Hélice Issue 1



Triple Helix Association

Visiting Professor
Birkbeck, University of London

*email address protected*


Europe’s fragility has been exposed by a succession of crises from the 2008 financial debacle, onwards. Many putative Europeans questioned whether they wanted “less, more or any” Europe, as “Brexit” and similar de-accession movements gained purchase. The “Ecosystem Challenges in the Era of Crises” poster elicits controversy and debate over its Rorshach test-like fragmentation image. Only a few years ago, academic observers hailed the introduction of the euro currency as an augur of peace and prosperity. The monetary union, culmination of an evolution from the early post-war European Coal and Steel Community, was designed to consolidate the achievements of the industrial era. At the same time, integration was expected to suppress chauvinistic nationalist movements and worse that had scourged European Civilization in the early twentieth century. A top down highly bureaucratic overlay on nation states was designed to gradually induce cultural harmony through mobility programs that encouraged intermingling and inter-marriage, hopefully producing new generations of Europeans.

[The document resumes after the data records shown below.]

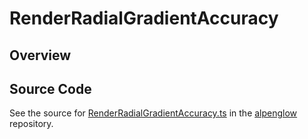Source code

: # RenderRadialGradientAccuracy

## Overview





## Source Code

See the source for [RenderRadialGradientAccuracy.ts](https://github.com/phetsims/alpenglow/blob/main/js/render-program/RenderRadialGradientAccuracy.ts) in the [alpenglow](https://github.com/phetsims/alpenglow) repository.

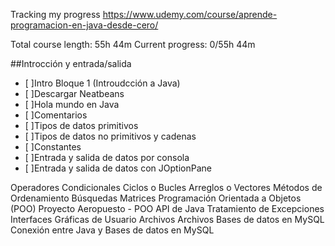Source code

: Tracking my progress
https://www.udemy.com/course/aprende-programacion-en-java-desde-cero/

Total course length: 55h 44m
Current progress: 0/55h 44m

##Introcción y entrada/salida

- [ ]Intro Bloque 1 (Introudcción a Java)
- [ ]Descargar Neatbeans
- [ ]Hola mundo en Java
- [ ]Comentarios
- [ ]Tipos de datos primitivos
- [ ]Tipos de datos no primitivos y cadenas
- [ ]Constantes
- [ ]Entrada y salida de datos por consola
- [ ]Entrada y salida de datos con JOptionPane

Operadores
Condicionales
Ciclos o Bucles
Arreglos o Vectores
Métodos de Ordenamiento
Búsquedas
Matrices
Programación Orientada a Objetos (POO)
Proyecto Aeropuesto - POO
API de Java
Tratamiento de Excepciones
Interfaces Gráficas de Usuario
Archivos
Archivos
Bases de datos en MySQL
Conexión entre Java y Bases de datos en MySQL
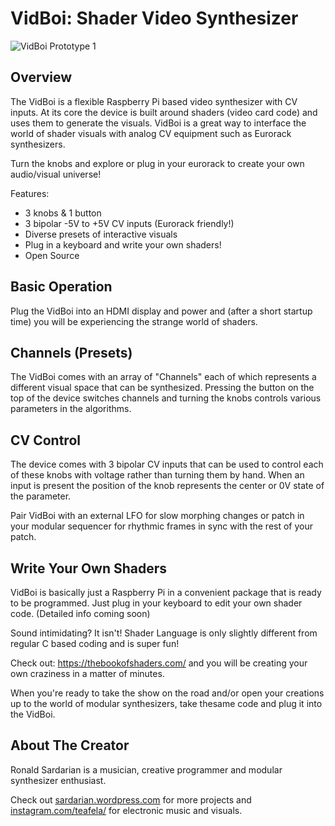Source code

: # VidBoi: Shader Video Synthesizer

![VidBoi Prototype 1](https://github.com/teafella/VidBoi/blob/master/images/IMGP1873.jpg?raw=true)
## Overview

The VidBoi is a flexible Raspberry Pi based video synthesizer with CV inputs. At its core the device is built around shaders (video card code) and uses them to generate the visuals. VidBoi is a great way to interface the world of shader visuals with analog CV equipment such as Eurorack synthesizers.

Turn the knobs and explore or plug in your eurorack to create your own audio/visual universe!

Features:
- 3 knobs & 1 button
- 3 bipolar -5V to +5V CV inputs (Eurorack friendly!)
- Diverse presets of interactive visuals
- Plug in a keyboard and write your own shaders!
- Open Source

## Basic Operation
Plug the VidBoi into an HDMI display and power and (after a short startup time) you will be experiencing the strange world of shaders.

## Channels (Presets)
The VidBoi comes with an array of "Channels" each of which represents a different visual space that can be synthesized. Pressing the button on the top of the device switches channels and turning the knobs controls various parameters in the algorithms.

## CV Control
The device comes with 3 bipolar CV inputs that can be used to control each of these knobs with voltage rather than turning them by hand. When an input is present the position of the knob represents the center or 0V state of the parameter.

Pair VidBoi with an external LFO for slow morphing changes or patch in your modular sequencer for rhythmic frames in sync with the rest of your patch.

## Write Your Own Shaders

VidBoi is basically just a Raspberry Pi in a convenient package that is ready to be programmed. Just plug in your keyboard to edit your own shader code. (Detailed info coming soon)

Sound intimidating? It isn't! Shader Language is only slightly different from regular C based coding and is super fun!

Check out: https://thebookofshaders.com/ and you will be creating your own craziness in a matter of minutes.

When you're ready to take the show on the road and/or open your creations up to the world of modular synthesizers, take thesame code and plug it into the VidBoi.


## About The Creator
Ronald Sardarian is a musician, creative programmer and modular synthesizer enthusiast.

Check out [sardarian.wordpress.com](sardarian.wordpress.com) for more projects and [instagram.com/teafela/](instagram.com/teafela) for electronic music and visuals.
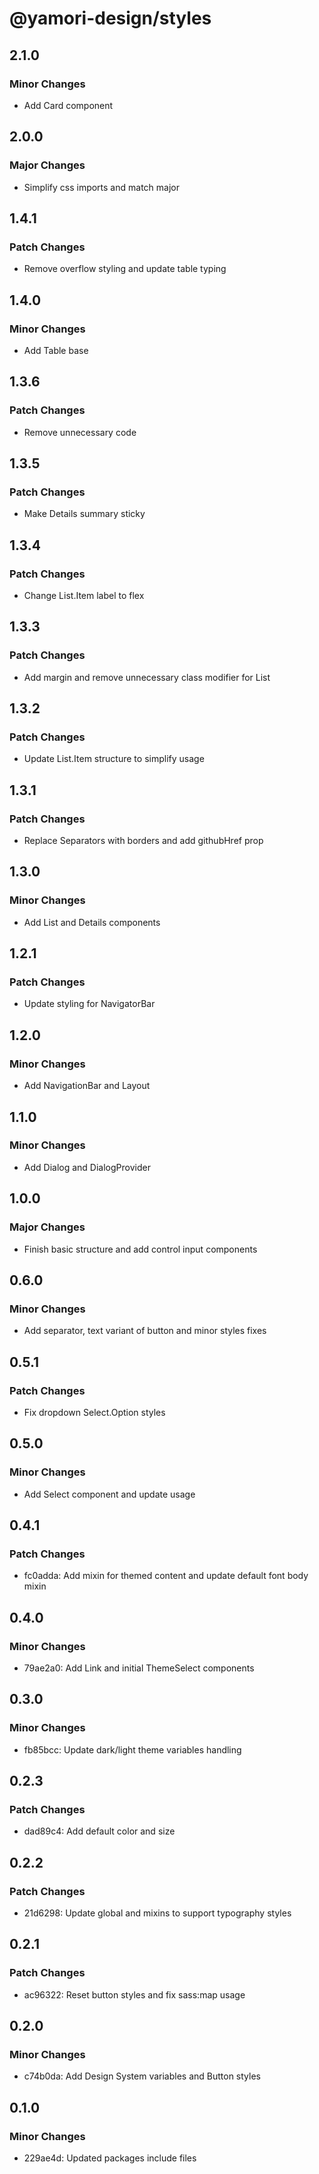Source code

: # @yamori-design/styles

## 2.1.0

### Minor Changes

- Add Card component

## 2.0.0

### Major Changes

- Simplify css imports and match major

## 1.4.1

### Patch Changes

- Remove overflow styling and update table typing

## 1.4.0

### Minor Changes

- Add Table base

## 1.3.6

### Patch Changes

- Remove unnecessary code

## 1.3.5

### Patch Changes

- Make Details summary sticky

## 1.3.4

### Patch Changes

- Change List.Item label to flex

## 1.3.3

### Patch Changes

- Add margin and remove unnecessary class modifier for List

## 1.3.2

### Patch Changes

- Update List.Item structure to simplify usage

## 1.3.1

### Patch Changes

- Replace Separators with borders and add githubHref prop

## 1.3.0

### Minor Changes

- Add List and Details components

## 1.2.1

### Patch Changes

- Update styling for NavigatorBar

## 1.2.0

### Minor Changes

- Add NavigationBar and Layout

## 1.1.0

### Minor Changes

- Add Dialog and DialogProvider

## 1.0.0

### Major Changes

- Finish basic structure and add control input components

## 0.6.0

### Minor Changes

- Add separator, text variant of button and minor styles fixes

## 0.5.1

### Patch Changes

- Fix dropdown Select.Option styles

## 0.5.0

### Minor Changes

- Add Select component and update usage

## 0.4.1

### Patch Changes

- fc0adda: Add mixin for themed content and update default font body mixin

## 0.4.0

### Minor Changes

- 79ae2a0: Add Link and initial ThemeSelect components

## 0.3.0

### Minor Changes

- fb85bcc: Update dark/light theme variables handling

## 0.2.3

### Patch Changes

- dad89c4: Add default color and size

## 0.2.2

### Patch Changes

- 21d6298: Update global and mixins to support typography styles

## 0.2.1

### Patch Changes

- ac96322: Reset button styles and fix sass:map usage

## 0.2.0

### Minor Changes

- c74b0da: Add Design System variables and Button styles

## 0.1.0

### Minor Changes

- 229ae4d: Updated packages include files
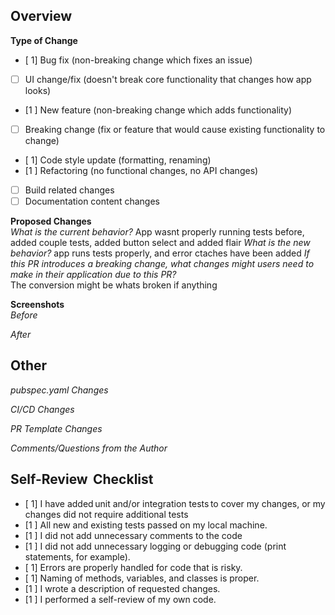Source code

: ## Overview 

<!-- Denote the type of change being made. Select all that apply. -->
**Type of Change**
- [ 1] Bug fix (non-breaking change which fixes an issue)
- [ ] UI change/fix (doesn't break core functionality that changes how app looks)
- [1 ] New feature (non-breaking change which adds functionality)
- [ ] Breaking change (fix or feature that would cause existing functionality to change)
- [ 1] Code style update (formatting, renaming)
- [1 ] Refactoring (no functional changes, no API changes)
- [ ] Build related changes
- [ ] Documentation content changes  

<!-- Describe the change that is being made. -->
**Proposed Changes**  
*What is the current behavior?*
App wasnt properly running tests before, added couple tests, 
added button select and added flair
*What is the new behavior?*
app runs tests properly, and error ctaches have been added
*If this PR introduces a breaking change, what changes might users need to make in their application due to this PR?*  
The conversion might be whats broken if anything
<!-- If the UI has changed, you are required to show the before and after. If the UI has not been changed, delete this section. -->
**Screenshots**  
*Before*

*After*


## Other
<!-- Include this section if modifications were made to pubspec.yaml -->
*pubspec.yaml Changes* 

<!-- Include this section if you made changes to Github Actions files -->
*CI/CD Changes* 

<!-- Include this section if you made changes to the PR template -->
*PR Template Changes*

*Comments/Questions from the Author*

<!-- Before opening the PR ensure that you can check off all of these boxes. -->
## Self-Review  Checklist 
- [ 1] I have added unit and/or integration tests to cover my changes, or my changes did not require additional tests
- [1 ] All new and existing tests passed on my local machine.
- [1 ] I did not add unnecessary comments to the code
- [1 ] I did not add unnecessary logging or debugging code (print statements, for example).
- [ 1] Errors are properly handled for code that is risky.
- [ 1] Naming of methods, variables, and classes is proper.
- [1 ] I wrote a description of requested changes.
- [1 ] I performed a self-review of my own code.
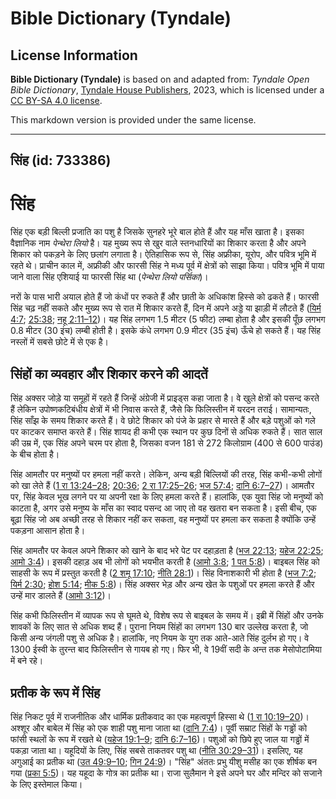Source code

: # Bible Dictionary (Tyndale)

## License Information

**Bible Dictionary (Tyndale)** is based on and adapted from: _Tyndale Open Bible Dictionary_, [Tyndale House Publishers](https://tyndaleopenresources.com/), 2023, which is licensed under a [CC BY-SA 4.0 license](https://creativecommons.org/licenses/by-sa/4.0/legalcode.en).

This markdown version is provided under the same license.



--------------------------------

## सिंह (id: 733386)

सिंह
====

सिंह एक बड़ी बिल्ली प्रजाति का पशु है जिसके सुनहरे भूरे बाल होते हैं और यह माँस खाता है। इसका वैज्ञानिक नाम *पेन्थेरा लियो* है। यह मुख्य रूप से खुर वाले स्तनधारियों का शिकार करता है और अपने शिकार को पकड़ने के लिए छलांग लगाता है। ऐतिहासिक रूप से, सिंह अफ्रीका, यूरोप, और पवित्र भूमि में रहते थे। प्राचीन काल में, अफ्रीकी और फारसी सिंह ने मध्य पूर्व में क्षेत्रों को साझा किया। पवित्र भूमि में पाया जाने वाला सिंह एशियाई या फारसी सिंह था (*पेन्थेरा लियो पर्सिका*)।

नरों के पास भारी अयाल होते हैं जो कंधों पर रुकते हैं और छाती के अधिकांश हिस्से को ढकते हैं। फारसी सिंह चढ़ नहीं सकते और मुख्य रूप से रात में शिकार करते हैं, दिन में अपने अड्डे या झाड़ी में लौटते हैं ([यिर्म 4:7](https://ref.ly/Jer4:7); [25:38](https://ref.ly/Jer25:38); [नहू 2:11–12](https://ref.ly/Nah2:11-Nah2:12))। यह सिंह लगभग 1\.5 मीटर (5 फीट) लम्बा होता है और इसकी पूँछ लगभग 0\.8 मीटर (30 इंच) लम्बी होती है। इसके कंधे लगभग 0\.9 मीटर (35 इंच) ऊँचे हो सकते हैं। यह सिंह नस्लों में सबसे छोटे में से एक है।

सिंहों का व्यवहार और शिकार करने की आदतें
----------------------------------------

सिंह अक्सर जोड़े या समूहों में रहते हैं जिन्हें अंग्रेजी में प्राइड्स कहा जाता है। वे खुले क्षेत्रों को पसन्द करते हैं लेकिन उपोष्णकटिबंधीय क्षेत्रों में भी निवास करते हैं, जैसे कि फिलिस्तीन में यरदन तराई। सामान्यतः, सिंह साँझ के समय शिकार करते हैं। वे छोटे शिकार को पंजे के प्रहार से मारते हैं और बड़े पशुओं को गले पर काटकर समाप्त करते हैं। सिंह शायद ही कभी एक स्थान पर कुछ दिनों से अधिक रुकते हैं। सात साल की उम्र में, एक सिंह अपने चरम पर होता है, जिसका वजन 181 से 272 किलोग्राम (400 से 600 पाउंड) के बीच होता है।

सिंह आमतौर पर मनुष्यों पर हमला नहीं करते। लेकिन, अन्य बड़ी बिल्लियों की तरह, सिंह कभी\-कभी लोगों को खा लेते हैं ([1 रा 13:24–28](https://ref.ly/1Kgs13:24-1Kgs13:28); [20:36](https://ref.ly/1Kgs20:36); [2 रा 17:25–26](https://ref.ly/2Kgs17:25-2Kgs17:26); [भज 57:4](https://ref.ly/Ps57:4); [दानि 6:7–27](https://ref.ly/Dan6:7-Dan6:27))। आमतौर पर, सिंह केवल भूख लगने पर या अपनी रक्षा के लिए हमला करते हैं। हालांकि, एक युवा सिंह जो मनुष्यों को काटता है, अगर उसे मनुष्य के माँस का स्वाद पसन्द आ जाए तो वह खतरा बन सकता है। इसी बीच, एक बूढ़ा सिंह जो अब अच्छी तरह से शिकार नहीं कर सकता, वह मनुष्यों पर हमला कर सकता है क्योंकि उन्हें पकड़ना आसान होता है।

सिंह आमतौर पर केवल अपने शिकार को खाने के बाद भरे पेट पर दहाड़ता है ([भज 22:13](https://ref.ly/Ps22:13); [यहेज 22:25](https://ref.ly/Ezek22:25); [आमो 3:4](https://ref.ly/Amos3:4))। इसकी दहाड़ अब भी लोगों को भयभीत करती है ([आमो 3:8](https://ref.ly/Amos3:8); [1 पत 5:8](https://ref.ly/1Pet5:8))। बाइबल सिंह को साहसी के रूप में प्रस्तुत करती है ([2 शमू 17:10](https://ref.ly/2Sam17:10); [नीति 28:1](https://ref.ly/Prov28:1))। सिंह विनाशकारी भी होता है ([भज 7:2](https://ref.ly/Ps7:2); [यिर्म 2:30](https://ref.ly/Jer2:30); [होश 5:14](https://ref.ly/Hos5:14); [मीक 5:8](https://ref.ly/Mic5:8))। सिंह अक्सर भेड़ और अन्य खेत के पशुओं पर हमला करते हैं और उन्हें मार डालते हैं ([आमो 3:12](https://ref.ly/Amos3:12))।

सिंह कभी फिलिस्तीन में व्यापक रूप से घूमते थे, विशेष रूप से बाइबल के समय में। इब्री में सिंहों और उनके शावकों के लिए सात से अधिक शब्द हैं। पुराना नियम सिंहों का लगभग 130 बार उल्लेख करता है, जो किसी अन्य जंगली पशु से अधिक है। हालांकि, नए नियम के युग तक आते\-आते सिंह दुर्लभ हो गए। वे 1300 ईस्वी के तुरन्त बाद फिलिस्तीन से गायब हो गए। फिर भी, वे 19वीं सदी के अन्त तक मेसोपोटामिया में बने रहे।

प्रतीक के रूप में सिंह
----------------------

सिंह निकट पूर्व में राजनीतिक और धार्मिक प्रतीकवाद का एक महत्वपूर्ण हिस्सा थे ([1 रा 10:19–20](https://ref.ly/1Kgs10:19-1Kgs10:20))। अश्शूर और बाबेल में सिंह को एक शाही पशु माना जाता था ([दानि 7:4](https://ref.ly/Dan7:4))। पूर्वी सम्राट सिंहों के गड्ढों को फांसी स्थलों के रूप में रखते थे ([यहेज 19:1–9](https://ref.ly/Ezek19:1-Ezek19:9); [दानि 6:7–16](https://ref.ly/Dan6:7-Dan6:16))। पशुओं को छिपे हुए जाल या गड्ढों में पकड़ा जाता था। यहूदियों के लिए, सिंह सबसे ताकतवर पशु था ([नीति 30:29–31](https://ref.ly/Prov30:29-Prov30:31))। इसलिए, यह अगुआई का प्रतीक था ([उत 49:9–10](https://ref.ly/Gen49:9-Gen49:10); [गिन 24:9](https://ref.ly/Num24:9))। "सिंह" अंततः प्रभु यीशु मसीह का एक शीर्षक बन गया ([प्रका 5:5](https://ref.ly/Rev5:5))। यह यहूदा के गोत्र का प्रतीक था। राजा सुलैमान ने इसे अपने घर और मन्दिर को सजाने के लिए इस्तेमाल किया।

European integration, stalled and backsliding, may be seen as a failure of innovation theory and practice to propel Europe, with notable hopeful exceptions in university towns and cosmopolitan cities into a knowledge-based era of peace and prosperity. Karl Marx, Jena philosophy PhD, New York Herald Tribune journalist, political theorist and activist, in exile, extrapolated the single instance of British chemist Henry Perkins discoveries translated into a German dyestuffs industry, into the thesis of knowledge- based innovation (Bernal, 1937). With science the leading edge, Marx superseded his labour theory of value, turning a substructure superstructure, material base/ideas model on its head. Georg Simmel, a late nineteenth century marginal German-Jewish academic sociologist, developed a largely micro-level model of triadic interactions, with dyads tending towards conflict, mediated by a third element (Simmel, 1955). Just as Marx’s analyses had untapped meso-level implications; Simmel’s micro analyses had unrealized macroscopic potential.

A European Triple Helix existed in potentio, lacking sufficient impetus to unite lateral interactions with, bottom-up-top down dynamics, in practice. Rather, Triple Helix praxis began in New England, the first industrialized US region, in the same era that witnessed the stirrings of National Socialism in Germany. By better understanding the origins of a positive development, such as the New England phenomenon that produced an early working model of the knowledge based innovative region, we may be more likely to replicate the processes that produced its successes. Hannah Arendt produced a magisterial work on totalitarianism that did the job for the negative dialectic (Arendt, 1951; Adorno, 2003). Herewith, a call for the Triple Helix community, through comparative analysis of developments, like the Brazilian communitarian universities that are apparently linked to particular cultural and political regions, to discern their potential for replication and adaptation; much as the New England phenomenon was transferred and partly independently invented in northern California as Silicon Valley.